I'd suspect after bolting these to the case and head things stay a little more square. :face-icon-small-dis
Nope they were measured by themselves,then with head and top half of case bolted on,cold and at operating temp. This is not my first rodeo:nod: the only way to get them round at temp is to final hone them with top and bottom deck plates installed and hot hone them at tempature just like we do with all out pro level race engines. The cylinder is a horrible design,reminds me of first year chevy bowtie blocks, drove us crazy, near impossible to get good ring seal until they redesigned the webing and water jackets. I ran my race shop for over 25 years and the more I dive into this series of engine the more disgusted I get. :face-icon-small-fro
Don't mean to rant but its just that I get really pi$$ed at polaris for knowing what the problems are and just sticking one bandaid after another on the problem hoping it will just go away.
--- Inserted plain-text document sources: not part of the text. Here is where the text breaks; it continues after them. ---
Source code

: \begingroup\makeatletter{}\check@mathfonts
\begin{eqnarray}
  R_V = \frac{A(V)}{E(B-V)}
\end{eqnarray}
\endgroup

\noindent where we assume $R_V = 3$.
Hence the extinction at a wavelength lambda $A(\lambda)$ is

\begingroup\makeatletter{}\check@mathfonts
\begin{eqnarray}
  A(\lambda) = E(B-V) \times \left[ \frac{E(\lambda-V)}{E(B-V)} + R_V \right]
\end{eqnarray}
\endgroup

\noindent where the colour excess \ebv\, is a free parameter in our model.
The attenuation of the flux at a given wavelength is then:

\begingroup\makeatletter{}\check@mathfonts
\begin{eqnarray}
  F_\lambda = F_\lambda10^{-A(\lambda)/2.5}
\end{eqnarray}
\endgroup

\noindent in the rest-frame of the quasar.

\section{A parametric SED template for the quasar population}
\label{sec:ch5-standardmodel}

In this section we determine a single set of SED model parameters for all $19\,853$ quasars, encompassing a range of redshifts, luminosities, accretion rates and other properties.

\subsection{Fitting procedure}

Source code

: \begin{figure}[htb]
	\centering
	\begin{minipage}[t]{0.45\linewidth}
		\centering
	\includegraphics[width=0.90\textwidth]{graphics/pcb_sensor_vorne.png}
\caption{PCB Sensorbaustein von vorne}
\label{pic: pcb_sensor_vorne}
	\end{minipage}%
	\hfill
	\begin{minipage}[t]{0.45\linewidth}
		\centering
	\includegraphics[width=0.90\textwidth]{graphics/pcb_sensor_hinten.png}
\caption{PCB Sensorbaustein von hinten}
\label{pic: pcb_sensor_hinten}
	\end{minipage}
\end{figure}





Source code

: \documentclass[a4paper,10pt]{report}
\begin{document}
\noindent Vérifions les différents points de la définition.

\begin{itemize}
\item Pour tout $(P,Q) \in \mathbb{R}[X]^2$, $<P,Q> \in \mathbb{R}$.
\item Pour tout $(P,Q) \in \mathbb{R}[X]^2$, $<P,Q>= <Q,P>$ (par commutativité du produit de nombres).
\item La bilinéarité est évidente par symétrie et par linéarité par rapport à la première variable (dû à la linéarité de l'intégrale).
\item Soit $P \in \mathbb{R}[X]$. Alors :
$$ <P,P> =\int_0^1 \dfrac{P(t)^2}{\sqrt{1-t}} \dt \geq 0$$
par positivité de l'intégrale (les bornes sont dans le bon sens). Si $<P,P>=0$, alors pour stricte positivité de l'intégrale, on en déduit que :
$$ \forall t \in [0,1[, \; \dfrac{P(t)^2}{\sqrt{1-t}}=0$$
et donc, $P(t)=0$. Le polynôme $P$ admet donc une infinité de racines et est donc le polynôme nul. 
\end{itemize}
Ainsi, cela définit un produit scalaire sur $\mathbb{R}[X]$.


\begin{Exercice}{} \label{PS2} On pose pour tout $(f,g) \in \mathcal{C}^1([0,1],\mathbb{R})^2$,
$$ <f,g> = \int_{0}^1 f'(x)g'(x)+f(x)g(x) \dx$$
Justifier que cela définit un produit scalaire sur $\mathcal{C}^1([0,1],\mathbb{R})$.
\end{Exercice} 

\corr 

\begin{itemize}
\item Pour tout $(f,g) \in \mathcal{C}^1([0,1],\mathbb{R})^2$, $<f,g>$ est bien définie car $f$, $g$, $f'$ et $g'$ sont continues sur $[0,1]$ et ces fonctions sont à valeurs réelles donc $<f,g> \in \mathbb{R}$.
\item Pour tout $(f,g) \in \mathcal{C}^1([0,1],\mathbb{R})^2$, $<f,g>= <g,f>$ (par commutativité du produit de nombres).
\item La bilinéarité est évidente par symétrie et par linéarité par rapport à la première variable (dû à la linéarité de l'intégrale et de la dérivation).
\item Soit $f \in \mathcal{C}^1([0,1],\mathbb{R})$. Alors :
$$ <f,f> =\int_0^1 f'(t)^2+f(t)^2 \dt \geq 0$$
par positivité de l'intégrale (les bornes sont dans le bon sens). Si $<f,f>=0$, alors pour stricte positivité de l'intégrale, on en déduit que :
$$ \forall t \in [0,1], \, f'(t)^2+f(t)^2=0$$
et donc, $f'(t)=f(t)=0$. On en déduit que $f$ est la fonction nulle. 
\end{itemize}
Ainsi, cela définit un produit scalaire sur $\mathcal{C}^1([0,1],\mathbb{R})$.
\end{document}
Another issue I'm not going to even start is the crappy rod/stroke ratio these have causing side loading on the skirt and heat buildup...arghhhhhh
All in All I would say the best bet if you want to go this far is to use the 2010 cylinder,the 2010 case,then use "the fix" longer skirt piston and spacer to help support the piston. And take your brand new 2010 cylinder have it stripped and re-niked to the proper clearance of .006 after measuring the pistons you are going to use. Now you can't go any tighter as it may stick due to the distortion of the cylinder during temp changes.(think 1st single ring piston problems) And if you did get the cylinder to be round at temp, its now distorted when cold so you still can't run the piston any tighter.
Or the best cure is to do a carls 860 using the 2 separate jugs and pistons that they custom make...there is a very good reason they went to the effort to custom cast 2 separate jugs and chuck the monoblock in the trash. BUT this is one expensive option.